Task brief
Write the records below out again word for word, with the pictures removed.

Plain-text document sources
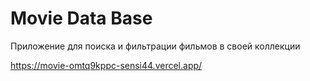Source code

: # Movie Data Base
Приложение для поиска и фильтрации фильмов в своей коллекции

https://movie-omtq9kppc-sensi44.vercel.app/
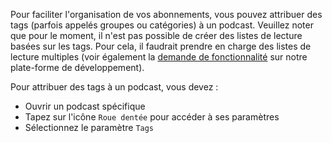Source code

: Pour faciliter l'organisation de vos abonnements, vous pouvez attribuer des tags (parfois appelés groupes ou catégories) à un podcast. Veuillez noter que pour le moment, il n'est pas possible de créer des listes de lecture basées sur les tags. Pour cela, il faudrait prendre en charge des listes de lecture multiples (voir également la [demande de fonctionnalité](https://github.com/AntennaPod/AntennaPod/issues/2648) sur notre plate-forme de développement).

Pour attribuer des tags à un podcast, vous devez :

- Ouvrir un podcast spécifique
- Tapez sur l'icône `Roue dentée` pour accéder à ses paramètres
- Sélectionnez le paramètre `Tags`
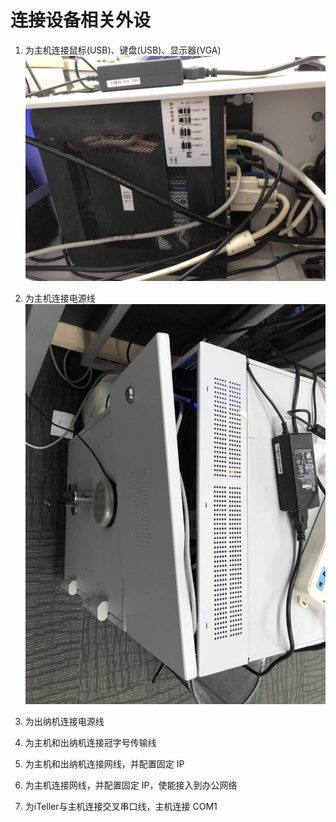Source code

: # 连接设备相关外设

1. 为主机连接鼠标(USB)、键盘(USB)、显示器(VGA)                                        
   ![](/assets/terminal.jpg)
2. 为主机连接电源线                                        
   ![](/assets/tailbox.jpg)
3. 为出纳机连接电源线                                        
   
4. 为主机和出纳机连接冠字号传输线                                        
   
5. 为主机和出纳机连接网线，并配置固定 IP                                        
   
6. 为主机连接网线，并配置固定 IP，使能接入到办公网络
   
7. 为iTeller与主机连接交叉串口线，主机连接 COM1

Result
Source code

: # Movie Data Base
Приложение для поиска и фильтрации фильмов в своей коллекции

https://movie-omtq9kppc-sensi44.vercel.app/
Source code

: Pour faciliter l'organisation de vos abonnements, vous pouvez attribuer des tags (parfois appelés groupes ou catégories) à un podcast. Veuillez noter que pour le moment, il n'est pas possible de créer des listes de lecture basées sur les tags. Pour cela, il faudrait prendre en charge des listes de lecture multiples (voir également la [demande de fonctionnalité](https://github.com/AntennaPod/AntennaPod/issues/2648) sur notre plate-forme de développement).

Pour attribuer des tags à un podcast, vous devez :

- Ouvrir un podcast spécifique
- Tapez sur l'icône `Roue dentée` pour accéder à ses paramètres
- Sélectionnez le paramètre `Tags`
Source code

: # 连接设备相关外设

1. 为主机连接鼠标(USB)、键盘(USB)、显示器(VGA)                                        
   ![](/assets/terminal.jpg)
2. 为主机连接电源线                                        
   ![](/assets/tailbox.jpg)
3. 为出纳机连接电源线                                        
   
4. 为主机和出纳机连接冠字号传输线                                        
   
5. 为主机和出纳机连接网线，并配置固定 IP                                        
   
6. 为主机连接网线，并配置固定 IP，使能接入到办公网络
   
7. 为iTeller与主机连接交叉串口线，主机连接 COM1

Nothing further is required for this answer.